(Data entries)
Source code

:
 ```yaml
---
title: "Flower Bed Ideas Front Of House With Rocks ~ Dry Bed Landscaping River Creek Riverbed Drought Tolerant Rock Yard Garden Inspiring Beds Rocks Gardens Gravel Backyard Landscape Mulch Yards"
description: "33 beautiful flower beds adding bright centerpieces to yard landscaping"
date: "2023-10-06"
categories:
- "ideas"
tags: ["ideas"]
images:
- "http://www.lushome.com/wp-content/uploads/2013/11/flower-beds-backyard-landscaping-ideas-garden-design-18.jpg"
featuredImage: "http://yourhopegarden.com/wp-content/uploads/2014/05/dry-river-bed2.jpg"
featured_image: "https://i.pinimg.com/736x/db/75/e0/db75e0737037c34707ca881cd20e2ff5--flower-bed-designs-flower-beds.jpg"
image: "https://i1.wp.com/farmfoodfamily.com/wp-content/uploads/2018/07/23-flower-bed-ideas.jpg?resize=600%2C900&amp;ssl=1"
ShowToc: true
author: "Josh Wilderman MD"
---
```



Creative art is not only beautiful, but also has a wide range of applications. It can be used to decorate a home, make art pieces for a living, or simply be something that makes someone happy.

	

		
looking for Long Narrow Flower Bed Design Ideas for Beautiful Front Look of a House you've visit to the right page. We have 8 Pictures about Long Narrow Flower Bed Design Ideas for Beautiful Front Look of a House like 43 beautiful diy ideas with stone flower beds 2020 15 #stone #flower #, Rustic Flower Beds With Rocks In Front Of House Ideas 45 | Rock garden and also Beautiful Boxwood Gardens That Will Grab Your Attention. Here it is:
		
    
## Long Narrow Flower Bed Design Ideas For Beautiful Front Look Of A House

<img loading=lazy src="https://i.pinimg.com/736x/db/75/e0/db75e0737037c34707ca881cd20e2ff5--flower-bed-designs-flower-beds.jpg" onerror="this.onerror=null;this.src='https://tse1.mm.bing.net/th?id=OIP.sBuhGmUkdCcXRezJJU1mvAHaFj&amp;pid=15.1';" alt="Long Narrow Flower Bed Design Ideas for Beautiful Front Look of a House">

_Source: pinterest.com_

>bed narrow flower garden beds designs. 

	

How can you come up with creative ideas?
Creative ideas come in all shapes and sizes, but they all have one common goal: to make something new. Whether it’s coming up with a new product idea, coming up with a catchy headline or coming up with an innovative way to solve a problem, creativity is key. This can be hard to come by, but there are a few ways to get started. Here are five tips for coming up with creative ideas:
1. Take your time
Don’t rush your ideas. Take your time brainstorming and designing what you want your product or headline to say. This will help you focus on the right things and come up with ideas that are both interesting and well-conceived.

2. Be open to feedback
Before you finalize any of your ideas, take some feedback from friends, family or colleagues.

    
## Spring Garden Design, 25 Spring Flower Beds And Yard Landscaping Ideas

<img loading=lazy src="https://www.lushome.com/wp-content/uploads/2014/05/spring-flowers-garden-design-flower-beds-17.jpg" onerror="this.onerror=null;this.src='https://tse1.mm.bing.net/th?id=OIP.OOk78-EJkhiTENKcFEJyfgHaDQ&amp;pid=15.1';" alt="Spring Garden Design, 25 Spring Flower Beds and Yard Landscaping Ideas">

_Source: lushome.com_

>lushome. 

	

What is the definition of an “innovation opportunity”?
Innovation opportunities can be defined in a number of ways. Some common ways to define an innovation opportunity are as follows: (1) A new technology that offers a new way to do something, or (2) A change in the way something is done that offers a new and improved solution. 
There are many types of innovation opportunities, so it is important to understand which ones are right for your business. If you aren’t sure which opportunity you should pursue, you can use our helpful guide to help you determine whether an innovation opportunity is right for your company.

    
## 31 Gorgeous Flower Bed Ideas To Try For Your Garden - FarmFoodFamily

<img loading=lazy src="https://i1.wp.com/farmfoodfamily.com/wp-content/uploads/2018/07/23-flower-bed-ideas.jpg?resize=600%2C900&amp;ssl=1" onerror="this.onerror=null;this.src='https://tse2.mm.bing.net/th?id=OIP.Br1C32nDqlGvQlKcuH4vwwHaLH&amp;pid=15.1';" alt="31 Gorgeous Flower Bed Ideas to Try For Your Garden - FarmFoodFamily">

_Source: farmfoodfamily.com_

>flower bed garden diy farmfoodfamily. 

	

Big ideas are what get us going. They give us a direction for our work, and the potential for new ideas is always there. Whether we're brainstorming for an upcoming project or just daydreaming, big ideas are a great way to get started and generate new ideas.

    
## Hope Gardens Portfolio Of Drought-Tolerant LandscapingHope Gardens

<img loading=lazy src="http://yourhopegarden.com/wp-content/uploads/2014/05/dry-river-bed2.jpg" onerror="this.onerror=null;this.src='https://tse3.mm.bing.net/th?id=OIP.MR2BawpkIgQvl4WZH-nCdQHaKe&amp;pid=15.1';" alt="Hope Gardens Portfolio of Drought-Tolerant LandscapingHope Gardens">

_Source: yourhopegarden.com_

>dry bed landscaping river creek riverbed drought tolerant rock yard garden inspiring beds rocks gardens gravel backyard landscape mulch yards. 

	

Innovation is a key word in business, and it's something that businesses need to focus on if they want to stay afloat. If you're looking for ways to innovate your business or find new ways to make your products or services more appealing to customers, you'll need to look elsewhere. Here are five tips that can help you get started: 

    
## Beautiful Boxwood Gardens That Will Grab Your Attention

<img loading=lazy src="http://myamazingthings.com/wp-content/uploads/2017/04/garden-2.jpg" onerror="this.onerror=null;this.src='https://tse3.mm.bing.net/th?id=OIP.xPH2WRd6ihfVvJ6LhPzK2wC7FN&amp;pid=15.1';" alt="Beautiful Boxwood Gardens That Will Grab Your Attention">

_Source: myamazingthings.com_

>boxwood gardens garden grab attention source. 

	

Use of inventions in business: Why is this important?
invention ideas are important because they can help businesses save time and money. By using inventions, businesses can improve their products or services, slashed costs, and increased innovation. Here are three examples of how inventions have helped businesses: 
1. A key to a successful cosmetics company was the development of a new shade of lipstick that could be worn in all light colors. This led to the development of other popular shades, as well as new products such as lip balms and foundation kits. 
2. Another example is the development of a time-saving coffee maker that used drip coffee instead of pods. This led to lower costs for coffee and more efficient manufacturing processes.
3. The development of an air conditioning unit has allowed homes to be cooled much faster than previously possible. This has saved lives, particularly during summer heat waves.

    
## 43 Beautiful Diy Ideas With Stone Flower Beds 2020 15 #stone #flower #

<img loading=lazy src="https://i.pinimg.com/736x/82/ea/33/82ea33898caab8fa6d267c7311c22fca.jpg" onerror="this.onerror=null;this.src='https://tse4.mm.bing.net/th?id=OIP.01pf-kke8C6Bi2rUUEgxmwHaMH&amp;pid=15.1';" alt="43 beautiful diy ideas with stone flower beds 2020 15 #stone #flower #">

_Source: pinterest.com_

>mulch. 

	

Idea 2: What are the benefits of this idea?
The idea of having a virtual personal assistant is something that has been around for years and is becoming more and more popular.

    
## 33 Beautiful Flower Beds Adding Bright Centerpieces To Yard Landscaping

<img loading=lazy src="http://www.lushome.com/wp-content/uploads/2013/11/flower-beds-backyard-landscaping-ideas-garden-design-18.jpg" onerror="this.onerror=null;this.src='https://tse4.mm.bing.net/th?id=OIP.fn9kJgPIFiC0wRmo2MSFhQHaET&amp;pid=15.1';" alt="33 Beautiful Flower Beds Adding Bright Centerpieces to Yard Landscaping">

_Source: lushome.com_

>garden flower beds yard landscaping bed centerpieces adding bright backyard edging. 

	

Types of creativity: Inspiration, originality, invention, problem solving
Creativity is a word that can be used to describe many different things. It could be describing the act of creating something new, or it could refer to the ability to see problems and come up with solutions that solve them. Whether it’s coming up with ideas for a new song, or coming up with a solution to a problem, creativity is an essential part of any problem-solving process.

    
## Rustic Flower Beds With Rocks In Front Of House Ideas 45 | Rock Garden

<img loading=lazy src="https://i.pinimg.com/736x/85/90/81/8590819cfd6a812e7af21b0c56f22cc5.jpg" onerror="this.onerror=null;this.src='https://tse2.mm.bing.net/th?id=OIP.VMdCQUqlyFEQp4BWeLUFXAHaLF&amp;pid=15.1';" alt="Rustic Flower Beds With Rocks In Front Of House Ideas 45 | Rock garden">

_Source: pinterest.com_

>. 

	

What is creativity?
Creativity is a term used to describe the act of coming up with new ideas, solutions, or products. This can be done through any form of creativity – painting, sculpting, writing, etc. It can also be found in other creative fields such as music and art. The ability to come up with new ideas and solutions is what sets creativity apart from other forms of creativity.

**PROBLEM DETAILS:** Return exactly the lines above from the line that has "The idea of" through the line that has "## 33 Beautiful", inclusive, and nothing else.

**REPLY TO THE TASK:**
The idea of having a virtual personal assistant is something that has been around for years and is becoming more and more popular.

    
## 33 Beautiful Flower Beds Adding Bright Centerpieces To Yard Landscaping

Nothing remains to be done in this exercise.